**Try it**
Show every line in the entries below where the word "http" appears.

**Available data**
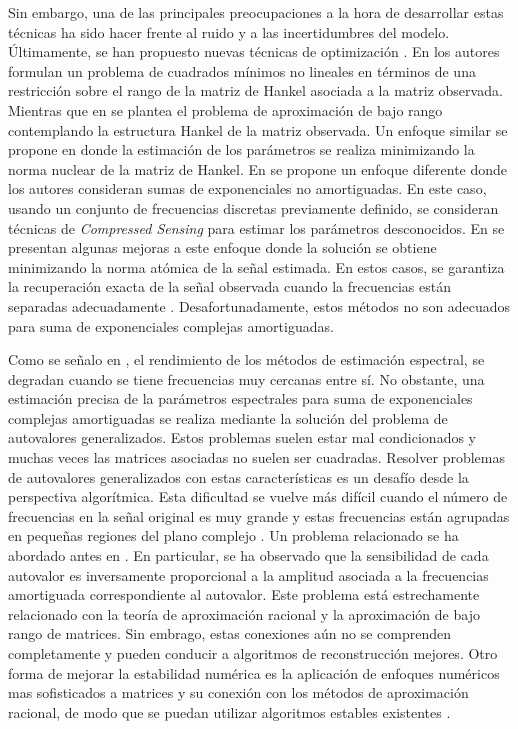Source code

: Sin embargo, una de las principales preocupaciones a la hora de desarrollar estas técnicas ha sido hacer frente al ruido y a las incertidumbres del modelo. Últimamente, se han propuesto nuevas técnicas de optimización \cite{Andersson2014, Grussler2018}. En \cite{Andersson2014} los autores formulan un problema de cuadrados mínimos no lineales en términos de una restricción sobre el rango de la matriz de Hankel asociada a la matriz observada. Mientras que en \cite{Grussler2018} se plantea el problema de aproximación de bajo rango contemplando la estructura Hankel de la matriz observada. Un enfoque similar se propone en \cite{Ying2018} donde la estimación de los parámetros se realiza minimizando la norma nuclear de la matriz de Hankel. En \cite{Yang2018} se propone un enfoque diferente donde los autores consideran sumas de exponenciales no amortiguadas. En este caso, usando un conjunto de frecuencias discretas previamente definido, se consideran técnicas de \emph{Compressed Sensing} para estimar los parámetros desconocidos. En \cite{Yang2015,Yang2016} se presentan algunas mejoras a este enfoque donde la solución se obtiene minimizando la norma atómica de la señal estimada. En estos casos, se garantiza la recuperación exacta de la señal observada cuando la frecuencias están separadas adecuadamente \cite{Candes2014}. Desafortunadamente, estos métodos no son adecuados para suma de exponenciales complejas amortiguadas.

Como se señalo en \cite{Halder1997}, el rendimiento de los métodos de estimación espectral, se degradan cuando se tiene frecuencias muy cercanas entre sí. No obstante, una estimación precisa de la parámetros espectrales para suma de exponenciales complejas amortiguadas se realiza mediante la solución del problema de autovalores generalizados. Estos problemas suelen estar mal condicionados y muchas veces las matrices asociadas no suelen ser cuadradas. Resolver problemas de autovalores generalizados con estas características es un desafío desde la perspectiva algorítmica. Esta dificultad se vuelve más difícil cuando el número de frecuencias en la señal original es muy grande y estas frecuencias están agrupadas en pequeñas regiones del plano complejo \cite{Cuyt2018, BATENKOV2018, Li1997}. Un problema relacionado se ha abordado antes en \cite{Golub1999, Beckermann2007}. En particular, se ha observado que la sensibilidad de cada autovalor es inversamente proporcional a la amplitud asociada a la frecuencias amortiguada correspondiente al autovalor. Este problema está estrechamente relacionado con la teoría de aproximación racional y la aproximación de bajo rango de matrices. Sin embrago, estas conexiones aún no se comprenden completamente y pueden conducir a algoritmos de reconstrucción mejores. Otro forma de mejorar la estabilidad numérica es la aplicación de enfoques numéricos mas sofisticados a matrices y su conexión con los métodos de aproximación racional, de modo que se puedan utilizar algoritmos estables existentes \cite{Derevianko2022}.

==

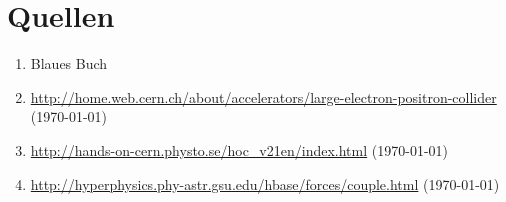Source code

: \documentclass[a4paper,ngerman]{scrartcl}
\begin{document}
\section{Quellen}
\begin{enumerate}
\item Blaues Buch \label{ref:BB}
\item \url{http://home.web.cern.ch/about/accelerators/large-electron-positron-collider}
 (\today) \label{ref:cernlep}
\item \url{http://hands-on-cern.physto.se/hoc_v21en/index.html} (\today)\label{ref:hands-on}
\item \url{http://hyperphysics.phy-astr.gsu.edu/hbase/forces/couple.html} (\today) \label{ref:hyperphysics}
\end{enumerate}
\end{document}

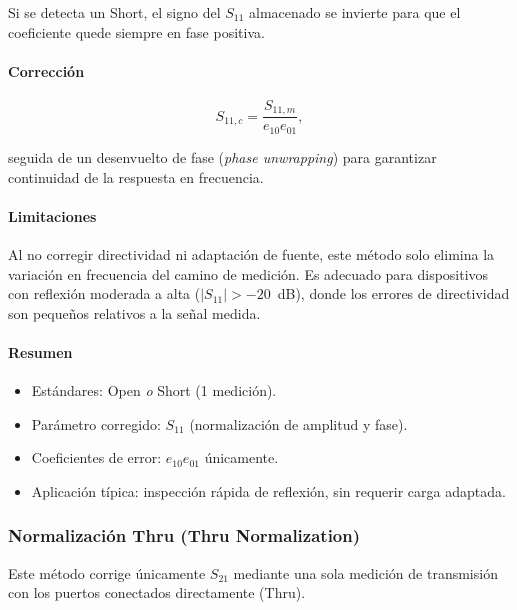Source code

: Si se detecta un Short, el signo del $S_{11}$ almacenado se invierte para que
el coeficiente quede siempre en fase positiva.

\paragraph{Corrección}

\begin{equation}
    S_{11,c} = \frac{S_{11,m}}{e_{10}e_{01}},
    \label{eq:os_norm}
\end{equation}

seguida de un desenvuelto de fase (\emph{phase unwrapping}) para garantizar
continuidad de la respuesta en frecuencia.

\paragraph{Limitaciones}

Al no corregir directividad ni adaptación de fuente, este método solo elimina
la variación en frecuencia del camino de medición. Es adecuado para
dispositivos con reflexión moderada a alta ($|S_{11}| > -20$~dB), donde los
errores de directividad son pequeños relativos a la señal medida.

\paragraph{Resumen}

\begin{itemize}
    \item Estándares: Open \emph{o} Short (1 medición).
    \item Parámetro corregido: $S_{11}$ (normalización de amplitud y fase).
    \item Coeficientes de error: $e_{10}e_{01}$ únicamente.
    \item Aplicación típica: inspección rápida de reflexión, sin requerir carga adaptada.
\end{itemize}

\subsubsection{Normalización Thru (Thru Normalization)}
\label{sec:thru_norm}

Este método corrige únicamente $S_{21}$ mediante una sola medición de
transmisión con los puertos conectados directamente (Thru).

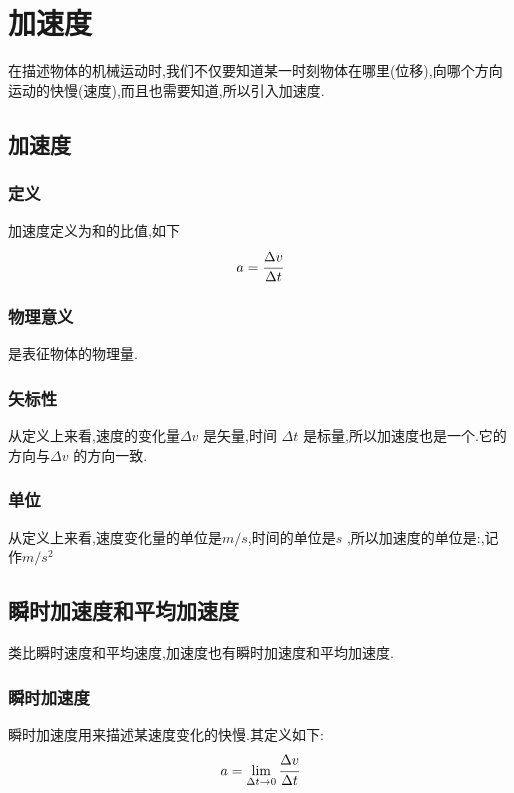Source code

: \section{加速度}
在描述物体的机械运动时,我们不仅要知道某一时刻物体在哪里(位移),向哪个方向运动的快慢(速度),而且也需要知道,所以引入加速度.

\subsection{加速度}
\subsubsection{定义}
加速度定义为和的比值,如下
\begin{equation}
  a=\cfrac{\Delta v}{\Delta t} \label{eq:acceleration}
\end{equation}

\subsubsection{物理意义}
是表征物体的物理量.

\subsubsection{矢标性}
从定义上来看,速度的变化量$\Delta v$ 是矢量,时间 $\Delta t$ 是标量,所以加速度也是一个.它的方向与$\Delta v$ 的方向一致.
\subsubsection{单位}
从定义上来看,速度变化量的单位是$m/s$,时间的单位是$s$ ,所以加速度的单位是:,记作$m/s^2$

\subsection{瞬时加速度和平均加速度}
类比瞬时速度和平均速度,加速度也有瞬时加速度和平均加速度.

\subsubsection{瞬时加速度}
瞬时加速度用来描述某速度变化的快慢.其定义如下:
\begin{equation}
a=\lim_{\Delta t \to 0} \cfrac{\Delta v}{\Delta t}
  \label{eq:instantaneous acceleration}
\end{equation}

**Result**
\item \url{http://home.web.cern.ch/about/accelerators/large-electron-positron-collider}
\item \url{http://hands-on-cern.physto.se/hoc_v21en/index.html} (\today)\label{ref:hands-on}
\item \url{http://hyperphysics.phy-astr.gsu.edu/hbase/forces/couple.html} (\today) \label{ref:hyperphysics}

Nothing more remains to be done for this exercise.